**REQUIREMENT**
Transcribe only part of the material below: the lines from the one containing "In order create" through the one containing "is the main", inclusive, exactly as written.

**GIVEN INFORMATION**
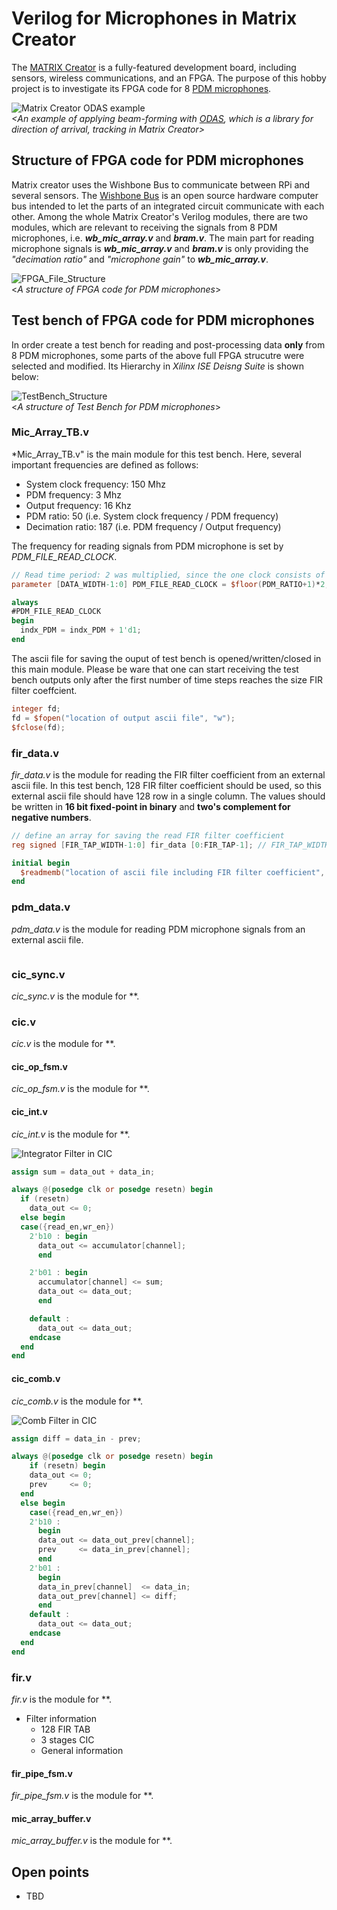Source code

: # Verilog for Microphones in Matrix Creator
The [MATRIX Creator](https://matrix-io.github.io/matrix-documentation/matrix-creator/overview/) is a fully-featured development board, including sensors, wireless communications, and an FPGA. The purpose of this hobby project is to investigate its FPGA code for 8 [PDM microphones](https://matrix-io.github.io/matrix-documentation/matrix-creator/resources/microphone/).  

![Matrix Creator ODAS example](Pictures/ODAS_Matrix_Creator.gif)
</br>*<An example of applying beam-forming with [ODAS](https://www.hackster.io/matrix-labs/direction-of-arrival-for-matrix-voice-creator-using-odas-b7a15b), which is a library for direction of arrival, tracking in Matrix Creator>*

## Structure of FPGA code for PDM microphones
Matrix creator uses the Wishbone Bus to communicate between RPi and several sensors. The [Wishbone Bus](https://en.wikipedia.org/wiki/Wishbone_(computer_bus)) is an open source hardware computer bus intended to let the parts of an integrated circuit communicate with each other. Among the whole Matrix Creator's Verilog modules, there are two modules, which are relevant to receiving the signals from 8 PDM microphones, i.e. ***wb_mic_array.v*** and ***bram.v***. The main part for reading microphone signals is ***wb_mic_array.v*** and ***bram.v*** is only providing the *"decimation ratio"* and *"microphone gain"* to ***wb_mic_array.v***.

![FPGA_File_Structure](Pictures/FPGA_File_Structure.png)
</br><*A structure of FPGA code for PDM microphones*>

## Test bench of FPGA code for PDM microphones

In order create a test bench for reading and post-processing data **only** from 8 PDM microphones, some parts of the above full FPGA strucutre were selected and modified. Its Hierarchy in *Xilinx ISE Deisng Suite* is shown below:

![TestBench_Structure](Pictures/FPGA_TestBench_Structure.png)
</br><*A structure of Test Bench for PDM microphones*>

### Mic_Array_TB.v
*Mic_Array_TB.v" is the main module for this test bench. Here, several important frequencies are defined as follows:

- System clock frequency: 150 Mhz
- PDM frequency: 3 Mhz
- Output frequency: 16 Khz
- PDM ratio: 50 (i.e. System clock frequency / PDM frequency)
- Decimation ratio: 187 (i.e. PDM frequency / Output frequency)

The frequency for reading signals from PDM microphone is set by *PDM_FILE_READ_CLOCK*.
```verilog
// Read time period: 2 was multiplied, since the one clock consists of two values, i.e. "one" and "zero"
parameter [DATA_WIDTH-1:0] PDM_FILE_READ_CLOCK = $floor(PDM_RATIO+1)*2; 

always
#PDM_FILE_READ_CLOCK
begin
  indx_PDM = indx_PDM + 1'd1;
end
```

The ascii file for saving the ouput of test bench is opened/written/closed in this main module. Please be ware that one can start receiving the test bench outputs only after the first number of time steps reaches the size FIR filter coeffcient.
```verilog
integer fd;
fd = $fopen("location of output ascii file", "w");
$fclose(fd); 
```


### fir_data.v
*fir_data.v* is the module for reading the FIR filter coefficient from an external ascii file. In this test bench, 128 FIR filter coefficient should be used, so this external ascii file should have 128 row in a single column. The values should be written in **16 bit fixed-point in binary** and **two's complement for negative numbers**.

```verilog
// define an array for saving the read FIR filter coefficient
reg signed [FIR_TAP_WIDTH-1:0] fir_data [0:FIR_TAP-1]; // FIR_TAP_WIDTH = 16 and FIR_TAP = 128

initial begin
  $readmemb("location of ascii file including FIR filter coefficient", fir_data);
end
```

### pdm_data.v
*pdm_data.v* is the module for reading PDM microphone signals from an external ascii file.

```verilog

```

### cic_sync.v
*cic_sync.v* is the module for **.

### cic.v
*cic.v* is the module for **.

#### cic_op_fsm.v
*cic_op_fsm.v* is the module for **.

#### cic_int.v
*cic_int.v* is the module for **.

![Integrator Filter in CIC](Pictures/Integrator_Filter.png)

```verilog
assign sum = data_out + data_in;

always @(posedge clk or posedge resetn) begin
  if (resetn)
    data_out <= 0;
  else begin
  case({read_en,wr_en})
    2'b10 : begin
      data_out <= accumulator[channel];
      end

    2'b01 : begin
      accumulator[channel] <= sum;
      data_out <= data_out; 
      end

    default :
      data_out <= data_out;
    endcase
  end
end
```


#### cic_comb.v
*cic_comb.v* is the module for **.


![Comb Filter in CIC](Pictures/Comb_Filter.png)

```verilog
assign diff = data_in - prev;

always @(posedge clk or posedge resetn) begin
    if (resetn) begin
    data_out <= 0;
    prev     <= 0;
  end
  else begin
    case({read_en,wr_en})
    2'b10 :
      begin
      data_out <= data_out_prev[channel];
      prev     <= data_in_prev[channel];
      end
    2'b01 :
      begin
      data_in_prev[channel]  <= data_in;
      data_out_prev[channel] <= diff;
      end
    default :
      data_out <= data_out;
    endcase
  end
end
```


### fir.v
*fir.v* is the module for **.

- Filter information
  - 128 FIR TAB
  - 3 stages CIC
  - General information

#### fir_pipe_fsm.v
*fir_pipe_fsm.v* is the module for **.

#### mic_array_buffer.v
*mic_array_buffer.v* is the module for **.


## Open points
- TBD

**OUTPUT FOR THIS EXERCISE**
In order create a test bench for reading and post-processing data **only** from 8 PDM microphones, some parts of the above full FPGA strucutre were selected and modified. Its Hierarchy in *Xilinx ISE Deisng Suite* is shown below:

![TestBench_Structure](Pictures/FPGA_TestBench_Structure.png)
</br><*A structure of Test Bench for PDM microphones*>

### Mic_Array_TB.v
*Mic_Array_TB.v" is the main module for this test bench. Here, several important frequencies are defined as follows:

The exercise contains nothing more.